For example a grammar for well-parenthesised expressions is
\begin{center}
$P \;\;\rightarrow\;\; ( \cdot P \cdot ) \cdot P \;|\; \epsilon$
\end{center}
\noindent
In general grammars consist of finitely many rules built up from terminal symbols (usually lower-case letters)
and non-terminal symbols (upper-case letters). Rules have the shape
\begin{center}
$NT \;\;\rightarrow\;\; \textit{rhs}$
\end{center}
\noindent
where on the left-hand side is a single non-terminal and on the right a string consisting
of both terminals and non-terminals including the $\epsilon$-symbol for indicating the
empty string.
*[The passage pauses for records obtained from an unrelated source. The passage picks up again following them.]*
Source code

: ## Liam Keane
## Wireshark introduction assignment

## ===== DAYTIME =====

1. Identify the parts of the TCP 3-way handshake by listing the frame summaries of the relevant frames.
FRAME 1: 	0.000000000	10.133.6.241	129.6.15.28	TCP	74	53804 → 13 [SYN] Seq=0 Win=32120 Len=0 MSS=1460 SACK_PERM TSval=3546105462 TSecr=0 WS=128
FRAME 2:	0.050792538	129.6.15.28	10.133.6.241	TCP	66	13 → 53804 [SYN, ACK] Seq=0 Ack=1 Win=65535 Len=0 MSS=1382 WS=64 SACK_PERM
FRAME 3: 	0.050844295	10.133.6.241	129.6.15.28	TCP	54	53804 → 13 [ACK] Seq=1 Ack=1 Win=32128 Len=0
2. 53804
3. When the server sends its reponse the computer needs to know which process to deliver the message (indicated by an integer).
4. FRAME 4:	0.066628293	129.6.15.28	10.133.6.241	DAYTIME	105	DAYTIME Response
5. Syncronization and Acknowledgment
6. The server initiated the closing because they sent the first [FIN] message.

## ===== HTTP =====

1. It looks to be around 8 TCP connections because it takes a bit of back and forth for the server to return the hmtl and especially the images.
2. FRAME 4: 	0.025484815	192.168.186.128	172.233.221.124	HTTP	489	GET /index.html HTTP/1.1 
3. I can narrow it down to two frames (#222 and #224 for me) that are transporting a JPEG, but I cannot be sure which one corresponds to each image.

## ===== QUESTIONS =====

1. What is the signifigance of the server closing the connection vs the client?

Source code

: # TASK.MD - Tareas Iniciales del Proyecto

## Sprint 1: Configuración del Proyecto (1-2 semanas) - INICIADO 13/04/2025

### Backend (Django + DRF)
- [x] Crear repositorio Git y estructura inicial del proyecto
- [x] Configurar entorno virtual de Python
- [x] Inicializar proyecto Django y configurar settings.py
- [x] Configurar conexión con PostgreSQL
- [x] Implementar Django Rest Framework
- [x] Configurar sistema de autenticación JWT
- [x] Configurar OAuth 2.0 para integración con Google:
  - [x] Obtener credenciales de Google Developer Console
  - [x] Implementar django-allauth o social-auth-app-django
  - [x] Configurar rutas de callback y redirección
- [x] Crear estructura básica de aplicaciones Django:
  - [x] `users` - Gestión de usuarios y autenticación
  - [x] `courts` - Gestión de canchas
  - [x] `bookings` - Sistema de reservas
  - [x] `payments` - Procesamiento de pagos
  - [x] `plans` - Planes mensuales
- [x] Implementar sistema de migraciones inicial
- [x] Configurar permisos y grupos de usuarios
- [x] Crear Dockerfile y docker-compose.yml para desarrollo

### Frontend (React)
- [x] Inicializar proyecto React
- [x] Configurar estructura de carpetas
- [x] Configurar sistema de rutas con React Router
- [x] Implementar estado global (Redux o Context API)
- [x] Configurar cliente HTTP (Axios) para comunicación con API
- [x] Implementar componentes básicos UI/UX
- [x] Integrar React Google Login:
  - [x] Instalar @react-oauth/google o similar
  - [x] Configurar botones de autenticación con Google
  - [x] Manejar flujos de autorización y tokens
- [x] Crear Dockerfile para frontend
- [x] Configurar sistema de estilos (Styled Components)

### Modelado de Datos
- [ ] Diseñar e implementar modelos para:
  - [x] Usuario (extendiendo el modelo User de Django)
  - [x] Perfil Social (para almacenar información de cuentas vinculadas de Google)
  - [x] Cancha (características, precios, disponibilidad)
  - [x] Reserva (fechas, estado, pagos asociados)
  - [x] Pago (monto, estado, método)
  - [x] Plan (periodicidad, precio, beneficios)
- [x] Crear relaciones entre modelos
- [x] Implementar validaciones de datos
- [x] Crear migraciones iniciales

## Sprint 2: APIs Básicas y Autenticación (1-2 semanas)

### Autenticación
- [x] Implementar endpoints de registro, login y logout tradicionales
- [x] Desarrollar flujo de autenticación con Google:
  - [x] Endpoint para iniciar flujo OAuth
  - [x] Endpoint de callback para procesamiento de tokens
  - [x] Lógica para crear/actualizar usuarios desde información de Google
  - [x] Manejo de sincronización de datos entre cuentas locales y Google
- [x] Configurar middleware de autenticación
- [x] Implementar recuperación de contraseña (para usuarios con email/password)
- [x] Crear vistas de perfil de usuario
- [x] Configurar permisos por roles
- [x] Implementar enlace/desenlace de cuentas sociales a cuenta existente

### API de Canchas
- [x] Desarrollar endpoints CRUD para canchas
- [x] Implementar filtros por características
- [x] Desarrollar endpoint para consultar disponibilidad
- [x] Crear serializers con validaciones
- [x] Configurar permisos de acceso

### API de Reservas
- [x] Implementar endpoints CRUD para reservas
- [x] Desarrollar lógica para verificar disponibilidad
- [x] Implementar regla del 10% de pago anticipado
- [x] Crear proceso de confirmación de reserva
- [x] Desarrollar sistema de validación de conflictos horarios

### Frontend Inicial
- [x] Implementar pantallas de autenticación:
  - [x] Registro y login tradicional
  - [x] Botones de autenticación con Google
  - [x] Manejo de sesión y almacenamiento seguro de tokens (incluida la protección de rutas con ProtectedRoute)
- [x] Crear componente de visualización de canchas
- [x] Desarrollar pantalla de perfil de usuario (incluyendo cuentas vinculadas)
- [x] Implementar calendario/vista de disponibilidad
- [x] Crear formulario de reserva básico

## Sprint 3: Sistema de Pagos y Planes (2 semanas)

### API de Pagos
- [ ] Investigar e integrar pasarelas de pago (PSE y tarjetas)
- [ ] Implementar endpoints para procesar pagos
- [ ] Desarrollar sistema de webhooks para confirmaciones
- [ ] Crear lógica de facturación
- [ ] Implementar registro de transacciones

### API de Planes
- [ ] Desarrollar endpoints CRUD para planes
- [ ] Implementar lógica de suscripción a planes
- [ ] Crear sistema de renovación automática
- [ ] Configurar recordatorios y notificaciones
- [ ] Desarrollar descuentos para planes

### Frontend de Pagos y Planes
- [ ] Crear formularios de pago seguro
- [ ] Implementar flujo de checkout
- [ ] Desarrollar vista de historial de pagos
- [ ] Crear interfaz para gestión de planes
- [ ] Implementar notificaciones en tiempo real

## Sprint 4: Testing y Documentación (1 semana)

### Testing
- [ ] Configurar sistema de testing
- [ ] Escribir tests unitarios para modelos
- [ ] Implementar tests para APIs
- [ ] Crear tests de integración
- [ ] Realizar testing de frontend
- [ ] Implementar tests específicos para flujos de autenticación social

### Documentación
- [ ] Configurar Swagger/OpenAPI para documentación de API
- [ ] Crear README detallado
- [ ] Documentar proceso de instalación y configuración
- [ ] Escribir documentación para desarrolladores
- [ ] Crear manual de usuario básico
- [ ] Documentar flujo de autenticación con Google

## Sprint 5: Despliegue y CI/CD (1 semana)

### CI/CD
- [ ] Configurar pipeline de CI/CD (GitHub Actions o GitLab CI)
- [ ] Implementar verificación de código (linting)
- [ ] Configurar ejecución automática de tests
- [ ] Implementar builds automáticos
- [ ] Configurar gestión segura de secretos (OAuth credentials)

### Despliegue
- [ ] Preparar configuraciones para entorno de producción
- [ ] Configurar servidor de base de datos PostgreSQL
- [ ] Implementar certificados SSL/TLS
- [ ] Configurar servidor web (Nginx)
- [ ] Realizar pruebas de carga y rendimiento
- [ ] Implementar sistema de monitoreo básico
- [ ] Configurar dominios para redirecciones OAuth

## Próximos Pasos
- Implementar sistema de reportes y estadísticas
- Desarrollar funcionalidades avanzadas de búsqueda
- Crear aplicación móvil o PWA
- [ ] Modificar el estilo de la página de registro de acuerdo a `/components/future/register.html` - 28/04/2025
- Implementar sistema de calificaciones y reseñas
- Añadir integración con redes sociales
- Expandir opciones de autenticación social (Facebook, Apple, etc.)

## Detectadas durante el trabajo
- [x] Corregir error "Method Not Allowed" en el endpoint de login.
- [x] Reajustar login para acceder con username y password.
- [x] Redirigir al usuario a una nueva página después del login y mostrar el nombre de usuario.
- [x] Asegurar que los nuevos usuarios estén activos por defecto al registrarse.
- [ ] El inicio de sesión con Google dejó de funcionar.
We use the convention to separate components on
the right hand-side by using the $\cdot$ symbol, as in the grammar for well-parenthesised expressions.
We also use the convention to use $|$ as a shorthand notation for several rules. For example
\begin{center}
$NT \;\;\rightarrow\;\; \textit{rhs}_1 \;|\; \textit{rhs}_2$
\end{center}
\noindent
means that the non-terminal $NT$ can be replaced by either $\textit{rhs}_1$ or $\textit{rhs}_2$.
If there are more than one non-terminal on the left-hand side of the rules, then we need to indicate
what is the \emph{starting} symbol of the grammar. For example the grammar for arithmetic expressions
can be given as follows
\begin{center}
\begin{tabular}{lcl}
$E$ & $\rightarrow$ & $N$ \\
$E$ & $\rightarrow$ & $E \cdot + \cdot E$ \\
$E$ & $\rightarrow$ & $E \cdot - \cdot E$ \\
$E$ & $\rightarrow$ & $E \cdot * \cdot E$ \\
$E$ & $\rightarrow$ & $( \cdot E \cdot )$\\
$N$ & $\rightarrow$ & $N \cdot N \;|\; 0 \;|\; 1 \;|\: \ldots \;|\; 9$
\end{tabular}
\end{center}
\noindent
where $E$ is the starting symbol. A \emph{derivation} for a grammar
starts with the staring symbol of the grammar and in each step replaces one
non-terminal by a right-hand side of a rule. A derivation ends with a string
in which only terminal symbols are left. For example a derivation for the
string $(1 + 2) + 3$ is as follows:
\begin{center}
\begin{tabular}{lll}
$E$ & $\rightarrow$ & $E+E$\\
& $\rightarrow$ & $(E)+E$\\
& $\rightarrow$ & $(E+E)+E$\\
& $\rightarrow$ & $(E+E)+N$\\
& $\rightarrow$ & $(E+E)+3$\\
& $\rightarrow$ & $(N+E)+3$\\
& $\rightarrow^+$ & $(1+2)+3$\\
\end{tabular}
\end{center}
\noindent
The \emph{language} of a context-free grammar $G$ with start symbol $S$
is defined as the set of strings derivable by a derivation, that is
\begin{center}
$\{c_1\ldots c_n \;|\; S \rightarrow^* c_1\ldots c_n \;\;\text{with all} \; c_i \;\text{being non-terminals}\}$
\end{center}
\noindent
A \emph{parse-tree} encodes how a string is derived with the starting symbol on
top and each non-terminal containing a subtree for how it is replaced in a derivation.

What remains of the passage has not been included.